[Zurück]

M. Datler, I. Bespalov, G. Rupprechter, Y. Suchorski:
"Spatially- and component-resolved reaction kinetics on a µm-scale: CO oxidation on Pd model catalysts";
Poster: ECOSS-31 31st European Conference on Surface Science, Barcelona; 31.08.2015 - 04.09.2015; in: "Book of Abstracts", (2015), S. 577.

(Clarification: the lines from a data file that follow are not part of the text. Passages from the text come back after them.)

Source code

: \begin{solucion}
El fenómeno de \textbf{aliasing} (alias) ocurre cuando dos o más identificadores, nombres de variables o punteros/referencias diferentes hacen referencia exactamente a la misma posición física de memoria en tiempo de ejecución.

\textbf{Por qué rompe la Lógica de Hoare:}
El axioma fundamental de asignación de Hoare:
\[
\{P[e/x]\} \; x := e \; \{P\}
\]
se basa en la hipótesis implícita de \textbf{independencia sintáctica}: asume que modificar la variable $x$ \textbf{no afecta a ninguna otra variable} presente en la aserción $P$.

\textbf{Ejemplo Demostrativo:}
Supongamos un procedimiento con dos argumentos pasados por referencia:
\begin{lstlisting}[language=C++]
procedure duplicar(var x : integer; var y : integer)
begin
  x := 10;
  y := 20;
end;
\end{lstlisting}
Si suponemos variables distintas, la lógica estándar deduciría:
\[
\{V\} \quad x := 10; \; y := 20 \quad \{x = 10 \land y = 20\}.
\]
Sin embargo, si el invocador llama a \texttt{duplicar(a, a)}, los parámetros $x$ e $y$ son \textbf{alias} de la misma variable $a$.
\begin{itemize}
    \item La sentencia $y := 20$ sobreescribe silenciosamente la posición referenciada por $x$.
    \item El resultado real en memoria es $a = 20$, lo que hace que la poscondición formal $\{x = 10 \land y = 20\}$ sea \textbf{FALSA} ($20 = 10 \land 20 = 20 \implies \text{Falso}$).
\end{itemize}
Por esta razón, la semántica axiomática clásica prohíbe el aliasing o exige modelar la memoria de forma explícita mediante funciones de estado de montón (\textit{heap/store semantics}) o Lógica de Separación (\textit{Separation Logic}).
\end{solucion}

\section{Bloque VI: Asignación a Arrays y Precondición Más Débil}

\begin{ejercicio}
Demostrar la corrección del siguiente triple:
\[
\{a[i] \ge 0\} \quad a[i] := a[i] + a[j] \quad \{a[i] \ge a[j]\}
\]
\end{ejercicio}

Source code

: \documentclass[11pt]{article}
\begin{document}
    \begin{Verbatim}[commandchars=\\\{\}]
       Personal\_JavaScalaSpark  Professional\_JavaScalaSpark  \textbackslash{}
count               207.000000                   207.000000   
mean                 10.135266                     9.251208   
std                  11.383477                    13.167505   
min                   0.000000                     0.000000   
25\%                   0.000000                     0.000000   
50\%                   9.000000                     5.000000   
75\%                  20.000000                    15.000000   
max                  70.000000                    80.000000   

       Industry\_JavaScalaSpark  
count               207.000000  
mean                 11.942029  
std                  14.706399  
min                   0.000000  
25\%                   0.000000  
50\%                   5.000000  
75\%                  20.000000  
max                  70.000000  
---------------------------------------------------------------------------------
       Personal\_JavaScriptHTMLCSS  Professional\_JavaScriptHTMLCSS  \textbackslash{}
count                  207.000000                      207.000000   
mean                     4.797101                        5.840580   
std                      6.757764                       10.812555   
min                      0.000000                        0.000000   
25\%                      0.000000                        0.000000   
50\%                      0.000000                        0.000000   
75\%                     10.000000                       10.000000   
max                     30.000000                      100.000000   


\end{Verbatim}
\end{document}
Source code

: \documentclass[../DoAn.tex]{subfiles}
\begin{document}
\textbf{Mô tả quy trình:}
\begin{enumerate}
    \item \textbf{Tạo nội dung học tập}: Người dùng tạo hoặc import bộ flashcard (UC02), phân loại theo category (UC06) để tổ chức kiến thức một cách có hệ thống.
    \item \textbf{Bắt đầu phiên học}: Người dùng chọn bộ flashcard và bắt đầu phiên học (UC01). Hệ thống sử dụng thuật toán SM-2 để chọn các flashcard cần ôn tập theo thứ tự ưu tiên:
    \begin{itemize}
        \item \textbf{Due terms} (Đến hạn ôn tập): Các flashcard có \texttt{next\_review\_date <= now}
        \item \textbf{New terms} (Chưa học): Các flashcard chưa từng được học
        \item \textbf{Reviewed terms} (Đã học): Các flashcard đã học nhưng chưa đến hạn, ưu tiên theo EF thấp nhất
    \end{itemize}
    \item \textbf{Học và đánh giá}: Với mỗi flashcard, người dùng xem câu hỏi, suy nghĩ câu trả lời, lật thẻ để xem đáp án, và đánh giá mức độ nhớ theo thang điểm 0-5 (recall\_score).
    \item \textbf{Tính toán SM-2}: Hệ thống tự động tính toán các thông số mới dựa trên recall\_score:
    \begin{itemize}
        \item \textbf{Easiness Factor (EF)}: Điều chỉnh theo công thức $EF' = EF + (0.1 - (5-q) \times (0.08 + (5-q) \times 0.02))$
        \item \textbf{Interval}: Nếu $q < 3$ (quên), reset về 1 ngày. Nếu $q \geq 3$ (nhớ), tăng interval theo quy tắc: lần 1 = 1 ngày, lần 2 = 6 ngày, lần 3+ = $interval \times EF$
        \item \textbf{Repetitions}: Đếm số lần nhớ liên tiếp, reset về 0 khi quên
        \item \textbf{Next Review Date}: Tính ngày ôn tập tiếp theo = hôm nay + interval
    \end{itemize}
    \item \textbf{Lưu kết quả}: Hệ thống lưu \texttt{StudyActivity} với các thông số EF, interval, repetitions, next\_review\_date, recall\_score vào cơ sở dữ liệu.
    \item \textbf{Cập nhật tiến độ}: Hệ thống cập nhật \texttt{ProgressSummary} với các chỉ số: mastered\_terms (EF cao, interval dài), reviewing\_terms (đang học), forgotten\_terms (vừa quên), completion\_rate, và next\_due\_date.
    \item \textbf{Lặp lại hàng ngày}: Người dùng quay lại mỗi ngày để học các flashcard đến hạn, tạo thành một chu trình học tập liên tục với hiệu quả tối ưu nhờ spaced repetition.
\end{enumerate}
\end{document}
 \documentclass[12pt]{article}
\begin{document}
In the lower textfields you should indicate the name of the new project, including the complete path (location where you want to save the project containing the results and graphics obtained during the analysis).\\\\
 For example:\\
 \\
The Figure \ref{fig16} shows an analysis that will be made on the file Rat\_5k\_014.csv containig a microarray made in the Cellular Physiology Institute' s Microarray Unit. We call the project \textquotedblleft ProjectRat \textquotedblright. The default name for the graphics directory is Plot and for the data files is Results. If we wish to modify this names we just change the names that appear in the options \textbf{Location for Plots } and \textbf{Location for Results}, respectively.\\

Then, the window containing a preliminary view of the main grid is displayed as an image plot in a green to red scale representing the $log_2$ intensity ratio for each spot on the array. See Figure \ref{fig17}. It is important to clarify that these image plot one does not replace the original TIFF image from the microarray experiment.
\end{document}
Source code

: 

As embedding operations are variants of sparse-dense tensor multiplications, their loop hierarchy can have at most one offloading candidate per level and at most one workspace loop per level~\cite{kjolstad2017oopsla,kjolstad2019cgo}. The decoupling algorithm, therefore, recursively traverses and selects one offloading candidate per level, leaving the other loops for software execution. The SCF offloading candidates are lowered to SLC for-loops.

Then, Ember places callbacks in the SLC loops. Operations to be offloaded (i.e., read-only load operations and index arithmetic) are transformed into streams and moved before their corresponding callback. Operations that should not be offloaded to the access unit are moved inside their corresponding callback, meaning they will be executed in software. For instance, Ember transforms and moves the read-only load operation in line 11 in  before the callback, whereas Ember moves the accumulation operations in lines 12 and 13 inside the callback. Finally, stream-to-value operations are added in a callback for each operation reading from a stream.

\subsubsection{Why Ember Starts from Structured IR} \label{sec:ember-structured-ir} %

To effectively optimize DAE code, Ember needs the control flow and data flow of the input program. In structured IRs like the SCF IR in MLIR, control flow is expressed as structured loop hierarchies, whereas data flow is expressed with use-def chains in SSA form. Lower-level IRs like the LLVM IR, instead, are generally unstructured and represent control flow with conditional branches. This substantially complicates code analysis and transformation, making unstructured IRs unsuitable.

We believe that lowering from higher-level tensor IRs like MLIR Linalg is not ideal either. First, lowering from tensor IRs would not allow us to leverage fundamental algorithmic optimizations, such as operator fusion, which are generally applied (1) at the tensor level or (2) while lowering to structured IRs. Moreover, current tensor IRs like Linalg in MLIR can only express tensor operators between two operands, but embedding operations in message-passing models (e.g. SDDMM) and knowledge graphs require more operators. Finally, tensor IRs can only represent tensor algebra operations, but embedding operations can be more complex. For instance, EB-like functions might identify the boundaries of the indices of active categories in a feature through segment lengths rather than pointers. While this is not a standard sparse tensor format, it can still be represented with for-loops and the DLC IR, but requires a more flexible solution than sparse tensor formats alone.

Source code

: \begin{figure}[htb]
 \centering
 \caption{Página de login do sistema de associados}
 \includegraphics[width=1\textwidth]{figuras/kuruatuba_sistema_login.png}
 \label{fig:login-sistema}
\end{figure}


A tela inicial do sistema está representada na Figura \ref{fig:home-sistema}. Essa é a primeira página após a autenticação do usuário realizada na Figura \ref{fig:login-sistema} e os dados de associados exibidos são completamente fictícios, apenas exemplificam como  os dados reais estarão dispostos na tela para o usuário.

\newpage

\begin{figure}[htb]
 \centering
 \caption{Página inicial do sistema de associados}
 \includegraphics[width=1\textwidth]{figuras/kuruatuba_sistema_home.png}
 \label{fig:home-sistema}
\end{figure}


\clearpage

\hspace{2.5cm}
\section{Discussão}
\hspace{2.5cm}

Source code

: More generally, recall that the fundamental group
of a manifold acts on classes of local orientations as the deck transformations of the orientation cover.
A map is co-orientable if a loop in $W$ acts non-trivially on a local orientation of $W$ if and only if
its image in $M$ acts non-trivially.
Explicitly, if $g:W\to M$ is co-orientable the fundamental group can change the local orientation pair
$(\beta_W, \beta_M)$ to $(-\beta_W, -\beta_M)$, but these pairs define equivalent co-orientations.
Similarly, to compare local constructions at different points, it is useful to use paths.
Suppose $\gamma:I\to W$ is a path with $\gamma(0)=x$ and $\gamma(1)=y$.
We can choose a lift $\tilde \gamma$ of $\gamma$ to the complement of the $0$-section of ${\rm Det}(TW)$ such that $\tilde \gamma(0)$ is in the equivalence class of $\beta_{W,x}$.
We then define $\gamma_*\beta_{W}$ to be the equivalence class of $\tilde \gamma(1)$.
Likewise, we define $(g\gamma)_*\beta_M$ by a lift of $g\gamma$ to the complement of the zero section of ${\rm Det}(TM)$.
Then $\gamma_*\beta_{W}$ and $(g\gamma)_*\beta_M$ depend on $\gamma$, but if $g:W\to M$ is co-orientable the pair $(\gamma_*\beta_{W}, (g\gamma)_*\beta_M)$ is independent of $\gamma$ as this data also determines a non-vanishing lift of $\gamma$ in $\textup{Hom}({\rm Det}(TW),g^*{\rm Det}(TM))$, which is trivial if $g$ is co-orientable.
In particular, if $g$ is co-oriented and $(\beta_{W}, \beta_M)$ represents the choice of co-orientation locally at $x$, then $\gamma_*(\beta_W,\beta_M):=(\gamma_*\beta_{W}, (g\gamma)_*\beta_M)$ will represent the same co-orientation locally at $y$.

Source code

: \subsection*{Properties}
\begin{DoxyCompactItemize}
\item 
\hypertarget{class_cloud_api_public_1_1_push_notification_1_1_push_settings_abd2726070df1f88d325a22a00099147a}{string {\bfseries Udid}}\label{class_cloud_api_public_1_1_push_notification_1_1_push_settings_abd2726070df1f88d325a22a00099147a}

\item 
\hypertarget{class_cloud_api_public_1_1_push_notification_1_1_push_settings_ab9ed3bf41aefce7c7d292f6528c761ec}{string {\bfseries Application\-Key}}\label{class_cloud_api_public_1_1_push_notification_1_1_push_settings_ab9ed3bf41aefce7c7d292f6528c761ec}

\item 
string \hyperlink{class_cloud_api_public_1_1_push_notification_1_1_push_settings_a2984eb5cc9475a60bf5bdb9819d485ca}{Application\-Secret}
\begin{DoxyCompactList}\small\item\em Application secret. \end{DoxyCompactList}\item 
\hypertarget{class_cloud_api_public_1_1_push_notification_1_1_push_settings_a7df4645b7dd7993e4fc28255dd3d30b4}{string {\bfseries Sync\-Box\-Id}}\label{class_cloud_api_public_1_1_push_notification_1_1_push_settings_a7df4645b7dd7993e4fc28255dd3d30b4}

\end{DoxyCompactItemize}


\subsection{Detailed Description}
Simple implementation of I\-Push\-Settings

Most of the practically useful catalysts are complicated heterogeneous systems exhibiting strong local variations of catalytic activity. Since theoretical calculations cannot yet provide reliable predictions for the local reaction kinetics even on the mesoscopic (mkm) scale, the problem of laterally-resolved studies of reaction kinetics is still up-to-date. Recently, it was demonstrated that information about local reaction kinetics for individual mkm-sized grains of a polycrystalline Pt foil can be obtained "just by imaging" using PEEM [1, 2]. We extend herewith this approach to model catalysts consisting of Pd powder supported by metal and oxidic supports. The kinetic data for the individual µmsized Pd powder agglomerates were obtained by digital analysis of PEEM video-sequences recorded in situ during the ongoing CO oxidation reaction. From the same video-sequences, the data for the individual (100) and (110) domains of the supporting Pt foil were obtained. The Pd powder agglomerates and the supporting Pt domains behave in the combined Pdpowder/Ptfoil sample independently from each other with respect to the CO oxidation, at least in the 10-5 mbar pressure range. The propagating reaction fronts move within grain boundaries for Pt domains and also remain confined to the Pd agglomerates. Substituting the supporting Pt foil by oxidic support allows allows to elucidate the effect of the support via comparison of the catalytic behaviour of individual metal- and oxide-supported Pd powder agglomerates.

[1] Y. Suchorski, C. Spiel, D. Vogel, W. Drachsel, R. Schlögl, G. Rupprechter, Chem.Phys.Chem. 11 (2010) 3231. [2] D. Vogel, Ch. Spiel, A. Suchorski, A. Trinchero, R. Schlögl, H. Grönbeck and G. Rupprechter Angew. Chem. Int. Ed. 51 (2012) 10041.